Pictures should not appear in the copy; the records themselves must be written out exactly.

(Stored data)
------------------------------------------------
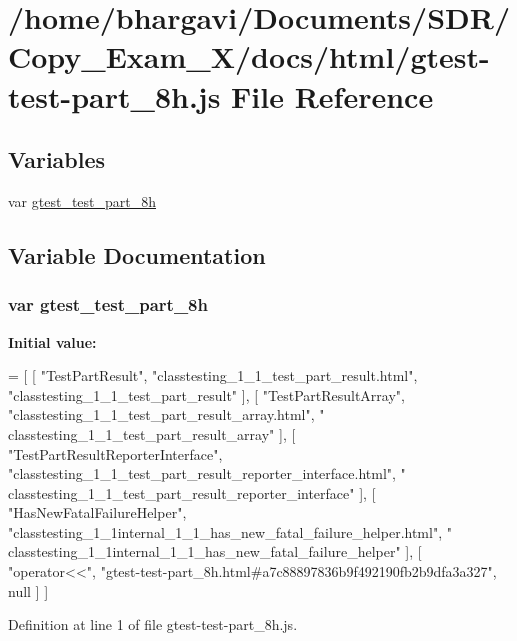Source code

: \hypertarget{gtest-test-part__8h_8js}{}\section{/home/bhargavi/\+Documents/\+S\+D\+R/\+Copy\+\_\+\+Exam\+\_\+X/docs/html/gtest-\/test-\/part\+\_\+8h.js File Reference}
\label{gtest-test-part__8h_8js}
\subsection*{Variables}
\begin{DoxyCompactItemize}
\item 
var \hyperlink{gtest-test-part__8h_8js_a0226af9ad9d4f1faf0ba511c6ca5c5fe}{gtest\+\_\+test\+\_\+part\+\_\+8h}
\end{DoxyCompactItemize}


\subsection{Variable Documentation}
\subsubsection[{\texorpdfstring{gtest\+\_\+test\+\_\+part\+\_\+8h}{gtest_test_part_8h}}]{\setlength{\rightskip}{0pt plus 5cm}var gtest\+\_\+test\+\_\+part\+\_\+8h}\hypertarget{gtest-test-part__8h_8js_a0226af9ad9d4f1faf0ba511c6ca5c5fe}{}\label{gtest-test-part__8h_8js_a0226af9ad9d4f1faf0ba511c6ca5c5fe}
{\bfseries Initial value\+:}
\begin{DoxyCode}
=
[
    [ \textcolor{stringliteral}{"TestPartResult"}, \textcolor{stringliteral}{"classtesting\_1\_1\_test\_part\_result.html"}, \textcolor{stringliteral}{"classtesting\_1\_1\_test\_part\_result"} ],
    [ \textcolor{stringliteral}{"TestPartResultArray"}, \textcolor{stringliteral}{"classtesting\_1\_1\_test\_part\_result\_array.html"}, \textcolor{stringliteral}{"
      classtesting\_1\_1\_test\_part\_result\_array"} ],
    [ \textcolor{stringliteral}{"TestPartResultReporterInterface"}, \textcolor{stringliteral}{"classtesting\_1\_1\_test\_part\_result\_reporter\_interface.html"}, \textcolor{stringliteral}{"
      classtesting\_1\_1\_test\_part\_result\_reporter\_interface"} ],
    [ \textcolor{stringliteral}{"HasNewFatalFailureHelper"}, \textcolor{stringliteral}{"classtesting\_1\_1internal\_1\_1\_has\_new\_fatal\_failure\_helper.html"}, \textcolor{stringliteral}{"
      classtesting\_1\_1internal\_1\_1\_has\_new\_fatal\_failure\_helper"} ],
    [ \textcolor{stringliteral}{"operator<<"}, \textcolor{stringliteral}{"gtest-test-part\_8h.html#a7c88897836b9f492190fb2b9dfa3a327"}, null ]
]
\end{DoxyCode}


Definition at line 1 of file gtest-\/test-\/part\+\_\+8h.\+js.

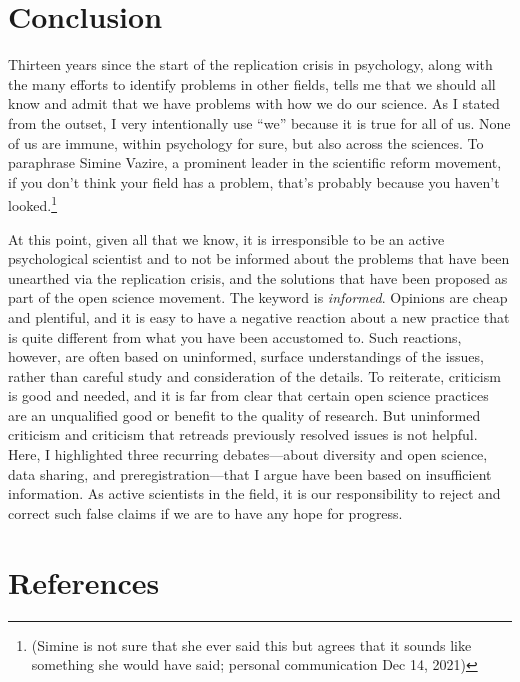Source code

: \documentclass[authordate, empirical,issue]{jote-new-article}
\begin{document}
\section{Conclusion}







Thirteen years since the start of the replication crisis in psychology, along with the many efforts to identify problems in other fields, tells me that we should all know and admit that we have problems with how we do our science. As I stated from the outset, I very intentionally use “we” because it is true for all of us. None of us are immune, within psychology for sure, but also across the sciences. To paraphrase Simine Vazire, a prominent leader in the scientific reform movement, if you don't think your field has a problem, that's probably because you haven't looked.\footnote{(Simine is not sure that she ever said this but agrees that it sounds like something she would have said; personal communication Dec 14, 2021)}







At this point, given all that we know, it is irresponsible to be an active psychological scientist and to not be informed about the problems that have been unearthed via the replication crisis, and the solutions that have been proposed as part of the open science movement. The keyword is \emph{informed}. Opinions are cheap and plentiful, and it is easy to have a negative reaction about a new practice that is quite different from what you have been accustomed to. Such reactions, however, are often based on uninformed, surface understandings of the issues, rather than careful study and consideration of the details. To reiterate, criticism is good and needed, and it is far from clear that certain open science practices are an unqualified good or benefit to the quality of research. But uninformed criticism and criticism that retreads previously resolved issues is not helpful. Here, I highlighted three recurring debates—about diversity and open science, data sharing, and preregistration—that I argue have been based on insufficient information. As active scientists in the field, it is our responsibility to reject and correct such false claims if we are to have any hope for progress.

\section{References}
\end{document}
------------------------------------------------
Written response -
Source code

: \hypertarget{gtest-test-part__8h_8js}{}\section{/home/bhargavi/\+Documents/\+S\+D\+R/\+Copy\+\_\+\+Exam\+\_\+X/docs/html/gtest-\/test-\/part\+\_\+8h.js File Reference}
\label{gtest-test-part__8h_8js}
\subsection*{Variables}
\begin{DoxyCompactItemize}
\item 
var \hyperlink{gtest-test-part__8h_8js_a0226af9ad9d4f1faf0ba511c6ca5c5fe}{gtest\+\_\+test\+\_\+part\+\_\+8h}
\end{DoxyCompactItemize}


\subsection{Variable Documentation}
\subsubsection[{\texorpdfstring{gtest\+\_\+test\+\_\+part\+\_\+8h}{gtest_test_part_8h}}]{\setlength{\rightskip}{0pt plus 5cm}var gtest\+\_\+test\+\_\+part\+\_\+8h}\hypertarget{gtest-test-part__8h_8js_a0226af9ad9d4f1faf0ba511c6ca5c5fe}{}\label{gtest-test-part__8h_8js_a0226af9ad9d4f1faf0ba511c6ca5c5fe}
{\bfseries Initial value\+:}
\begin{DoxyCode}
=
[
    [ \textcolor{stringliteral}{"TestPartResult"}, \textcolor{stringliteral}{"classtesting\_1\_1\_test\_part\_result.html"}, \textcolor{stringliteral}{"classtesting\_1\_1\_test\_part\_result"} ],
    [ \textcolor{stringliteral}{"TestPartResultArray"}, \textcolor{stringliteral}{"classtesting\_1\_1\_test\_part\_result\_array.html"}, \textcolor{stringliteral}{"
      classtesting\_1\_1\_test\_part\_result\_array"} ],
    [ \textcolor{stringliteral}{"TestPartResultReporterInterface"}, \textcolor{stringliteral}{"classtesting\_1\_1\_test\_part\_result\_reporter\_interface.html"}, \textcolor{stringliteral}{"
      classtesting\_1\_1\_test\_part\_result\_reporter\_interface"} ],
    [ \textcolor{stringliteral}{"HasNewFatalFailureHelper"}, \textcolor{stringliteral}{"classtesting\_1\_1internal\_1\_1\_has\_new\_fatal\_failure\_helper.html"}, \textcolor{stringliteral}{"
      classtesting\_1\_1internal\_1\_1\_has\_new\_fatal\_failure\_helper"} ],
    [ \textcolor{stringliteral}{"operator<<"}, \textcolor{stringliteral}{"gtest-test-part\_8h.html#a7c88897836b9f492190fb2b9dfa3a327"}, null ]
]
\end{DoxyCode}


Definition at line 1 of file gtest-\/test-\/part\+\_\+8h.\+js.

Source code

: \documentclass[authordate, empirical,issue]{jote-new-article}
\begin{document}
\section{Conclusion}







Thirteen years since the start of the replication crisis in psychology, along with the many efforts to identify problems in other fields, tells me that we should all know and admit that we have problems with how we do our science. As I stated from the outset, I very intentionally use “we” because it is true for all of us. None of us are immune, within psychology for sure, but also across the sciences. To paraphrase Simine Vazire, a prominent leader in the scientific reform movement, if you don't think your field has a problem, that's probably because you haven't looked.\footnote{(Simine is not sure that she ever said this but agrees that it sounds like something she would have said; personal communication Dec 14, 2021)}







At this point, given all that we know, it is irresponsible to be an active psychological scientist and to not be informed about the problems that have been unearthed via the replication crisis, and the solutions that have been proposed as part of the open science movement. The keyword is \emph{informed}. Opinions are cheap and plentiful, and it is easy to have a negative reaction about a new practice that is quite different from what you have been accustomed to. Such reactions, however, are often based on uninformed, surface understandings of the issues, rather than careful study and consideration of the details. To reiterate, criticism is good and needed, and it is far from clear that certain open science practices are an unqualified good or benefit to the quality of research. But uninformed criticism and criticism that retreads previously resolved issues is not helpful. Here, I highlighted three recurring debates—about diversity and open science, data sharing, and preregistration—that I argue have been based on insufficient information. As active scientists in the field, it is our responsibility to reject and correct such false claims if we are to have any hope for progress.

\section{References}
\end{document}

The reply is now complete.